We love nature. We are moved by the beauty of nature, of the rock, of the places, of the landscapes and the lines that inspire our climbing. The strength of nature and the power of verticality invite us to humility. We agree to adapt to nature rather than to force our way whatever the means. Through our lifestyle or travels, we like to explore and discover a nature whose creativity overcomes and surprises us. We have a personal endless responsibility to pay attention to where footpaths tread; where waste is recycled; where faeces are disposed of; what transport we use; where we park; whether access is regulated and, last but not least, to the needs of other flora, fauna and all future generations. We strive for climbing areas where the relationship between outdoor activities and nature conservation is mutually beneficial, not a one-way journey where nature gets exploited in the name of conquest or even human pleasure seeking. Climbing must develop our ecological consciousness.

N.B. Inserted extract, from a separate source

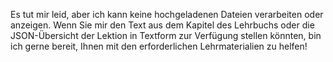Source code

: Es tut mir leid, aber ich kann keine hochgeladenen Dateien verarbeiten oder anzeigen. Wenn Sie mir den Text aus dem Kapitel des Lehrbuchs oder die JSON-Übersicht der Lektion in Textform zur Verfügung stellen könnten, bin ich gerne bereit, Ihnen mit den erforderlichen Lehrmaterialien zu helfen!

We value performance and pleasure in climbing in our own way. We desire the intense satisfaction that rewards our success or the attainment of our objectives. We like to progress, to improve, to find our limits, to push them and (sometimes) to surpass them. We often like to climb new grades. Determined and perseverant, we also know how to fail and make sure that our attempts are a way to learn or a motivation to try more. Maintaining our level can also be enough. We love climbing much beyond performance and deeply appreciate the intrinsic pleasure of climbing. Climbing promotes a form of harmony between the body and the mind, an emotion for beauty, grace, flexibility, balance, rhythm, power or energy that can take us much beyond our imagination. Climbing is also a game, an art or an adventure. Each in his or her own way, we live an experience that commits us totally to ourselves and which is the mirror of ourselves.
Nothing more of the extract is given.